Extracted records:

= Beginning of Section =

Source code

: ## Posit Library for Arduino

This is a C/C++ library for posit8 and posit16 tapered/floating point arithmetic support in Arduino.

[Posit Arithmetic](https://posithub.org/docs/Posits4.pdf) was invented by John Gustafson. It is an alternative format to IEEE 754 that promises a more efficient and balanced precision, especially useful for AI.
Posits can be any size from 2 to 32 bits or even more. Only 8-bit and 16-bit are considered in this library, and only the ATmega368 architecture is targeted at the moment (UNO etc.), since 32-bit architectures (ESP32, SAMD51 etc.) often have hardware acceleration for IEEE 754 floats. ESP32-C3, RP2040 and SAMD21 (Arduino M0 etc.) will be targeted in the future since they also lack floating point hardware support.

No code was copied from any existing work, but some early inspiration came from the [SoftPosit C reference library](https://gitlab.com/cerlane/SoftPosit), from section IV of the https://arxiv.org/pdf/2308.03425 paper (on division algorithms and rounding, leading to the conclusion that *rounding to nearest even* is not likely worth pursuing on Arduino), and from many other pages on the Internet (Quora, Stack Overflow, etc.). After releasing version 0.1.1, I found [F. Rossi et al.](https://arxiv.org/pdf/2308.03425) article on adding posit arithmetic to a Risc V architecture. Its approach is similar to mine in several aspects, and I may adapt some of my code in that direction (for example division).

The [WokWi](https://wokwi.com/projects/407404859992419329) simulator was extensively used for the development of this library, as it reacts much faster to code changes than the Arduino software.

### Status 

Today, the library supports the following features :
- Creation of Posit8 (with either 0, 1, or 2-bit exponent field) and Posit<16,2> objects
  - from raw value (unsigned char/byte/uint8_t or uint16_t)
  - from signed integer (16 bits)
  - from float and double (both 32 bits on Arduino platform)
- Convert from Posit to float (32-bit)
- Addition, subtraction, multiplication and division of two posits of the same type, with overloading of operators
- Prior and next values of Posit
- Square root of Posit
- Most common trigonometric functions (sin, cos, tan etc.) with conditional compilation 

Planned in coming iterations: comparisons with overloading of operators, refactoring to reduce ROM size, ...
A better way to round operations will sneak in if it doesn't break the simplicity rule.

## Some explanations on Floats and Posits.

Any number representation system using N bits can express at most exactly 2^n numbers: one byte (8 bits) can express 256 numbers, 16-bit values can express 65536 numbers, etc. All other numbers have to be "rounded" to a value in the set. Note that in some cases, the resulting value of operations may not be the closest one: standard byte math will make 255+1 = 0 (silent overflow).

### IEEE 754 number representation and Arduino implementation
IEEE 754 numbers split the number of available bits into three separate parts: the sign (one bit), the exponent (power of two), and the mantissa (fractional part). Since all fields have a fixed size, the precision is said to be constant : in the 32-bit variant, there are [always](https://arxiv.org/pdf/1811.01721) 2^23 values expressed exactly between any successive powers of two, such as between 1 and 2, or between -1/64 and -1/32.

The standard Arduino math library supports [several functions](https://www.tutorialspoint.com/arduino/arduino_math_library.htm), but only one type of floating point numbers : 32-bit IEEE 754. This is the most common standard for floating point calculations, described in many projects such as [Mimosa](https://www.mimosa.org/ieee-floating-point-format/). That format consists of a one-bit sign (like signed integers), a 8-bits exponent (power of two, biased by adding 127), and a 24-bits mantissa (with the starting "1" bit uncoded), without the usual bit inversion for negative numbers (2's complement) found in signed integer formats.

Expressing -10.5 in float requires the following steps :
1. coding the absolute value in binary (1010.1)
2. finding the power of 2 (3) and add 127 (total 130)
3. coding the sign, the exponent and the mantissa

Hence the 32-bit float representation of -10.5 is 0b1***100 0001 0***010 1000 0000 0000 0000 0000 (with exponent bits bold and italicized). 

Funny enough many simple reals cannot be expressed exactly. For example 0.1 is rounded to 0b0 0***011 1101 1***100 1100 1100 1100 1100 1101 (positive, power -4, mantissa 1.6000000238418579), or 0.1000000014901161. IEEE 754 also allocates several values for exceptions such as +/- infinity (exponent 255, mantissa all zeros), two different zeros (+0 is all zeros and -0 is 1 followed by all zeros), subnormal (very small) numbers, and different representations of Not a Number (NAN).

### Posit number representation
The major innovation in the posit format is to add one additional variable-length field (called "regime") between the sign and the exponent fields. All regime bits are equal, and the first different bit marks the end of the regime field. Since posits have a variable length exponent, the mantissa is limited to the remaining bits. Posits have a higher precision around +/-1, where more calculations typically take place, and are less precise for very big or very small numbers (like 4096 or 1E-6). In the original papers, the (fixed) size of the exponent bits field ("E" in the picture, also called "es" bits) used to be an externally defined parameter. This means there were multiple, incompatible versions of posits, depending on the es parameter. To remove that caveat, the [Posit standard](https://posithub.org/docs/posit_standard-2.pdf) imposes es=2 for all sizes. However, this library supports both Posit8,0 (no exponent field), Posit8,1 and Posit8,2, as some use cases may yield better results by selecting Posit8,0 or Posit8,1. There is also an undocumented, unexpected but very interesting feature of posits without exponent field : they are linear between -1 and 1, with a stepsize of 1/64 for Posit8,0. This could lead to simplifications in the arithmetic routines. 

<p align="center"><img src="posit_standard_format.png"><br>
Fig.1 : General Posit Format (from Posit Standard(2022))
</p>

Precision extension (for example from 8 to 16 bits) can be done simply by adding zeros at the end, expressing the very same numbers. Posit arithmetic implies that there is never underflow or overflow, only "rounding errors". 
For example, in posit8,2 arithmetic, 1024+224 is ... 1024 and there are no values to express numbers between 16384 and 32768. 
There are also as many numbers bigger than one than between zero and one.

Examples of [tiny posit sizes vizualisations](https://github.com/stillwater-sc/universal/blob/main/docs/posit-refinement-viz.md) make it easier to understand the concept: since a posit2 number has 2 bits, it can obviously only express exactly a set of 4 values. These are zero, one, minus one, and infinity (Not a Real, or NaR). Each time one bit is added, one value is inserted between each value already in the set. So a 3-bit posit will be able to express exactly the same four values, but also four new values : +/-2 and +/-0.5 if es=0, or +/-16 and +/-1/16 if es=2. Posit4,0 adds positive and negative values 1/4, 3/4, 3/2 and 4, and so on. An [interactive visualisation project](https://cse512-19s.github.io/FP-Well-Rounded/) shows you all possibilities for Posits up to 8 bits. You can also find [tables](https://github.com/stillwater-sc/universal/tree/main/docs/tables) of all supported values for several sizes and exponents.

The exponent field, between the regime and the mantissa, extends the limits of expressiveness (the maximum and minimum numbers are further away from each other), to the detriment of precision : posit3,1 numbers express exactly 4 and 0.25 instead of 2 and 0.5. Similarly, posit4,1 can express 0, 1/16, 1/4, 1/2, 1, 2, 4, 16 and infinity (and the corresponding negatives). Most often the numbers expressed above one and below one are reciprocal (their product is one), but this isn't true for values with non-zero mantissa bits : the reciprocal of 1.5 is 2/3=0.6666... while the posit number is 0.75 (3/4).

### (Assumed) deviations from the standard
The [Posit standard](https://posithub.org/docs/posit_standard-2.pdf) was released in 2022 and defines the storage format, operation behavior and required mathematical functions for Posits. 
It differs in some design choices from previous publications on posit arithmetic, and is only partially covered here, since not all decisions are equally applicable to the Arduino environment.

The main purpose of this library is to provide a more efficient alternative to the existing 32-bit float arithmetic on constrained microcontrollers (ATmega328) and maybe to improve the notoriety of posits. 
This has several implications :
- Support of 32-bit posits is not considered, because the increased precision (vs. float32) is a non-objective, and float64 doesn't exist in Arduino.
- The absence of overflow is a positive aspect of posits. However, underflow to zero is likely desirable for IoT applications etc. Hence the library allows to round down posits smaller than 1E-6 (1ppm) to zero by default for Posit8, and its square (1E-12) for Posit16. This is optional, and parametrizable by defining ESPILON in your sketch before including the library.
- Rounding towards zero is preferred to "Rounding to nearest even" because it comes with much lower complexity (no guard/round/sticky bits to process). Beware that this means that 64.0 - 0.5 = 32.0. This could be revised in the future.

= End of Section =

WORK ITEM - Give back, exactly as written, the stretch from the line with "### IEEE 754" through the line with "IEEE 754 numbers", and no other lines from the records above.

SOLUTION TO THIS PROBLEM -
### IEEE 754 number representation and Arduino implementation
IEEE 754 numbers split the number of available bits into three separate parts: the sign (one bit), the exponent (power of two), and the mantissa (fractional part). Since all fields have a fixed size, the precision is said to be constant : in the 32-bit variant, there are [always](https://arxiv.org/pdf/1811.01721) 2^23 values expressed exactly between any successive powers of two, such as between 1 and 2, or between -1/64 and -1/32.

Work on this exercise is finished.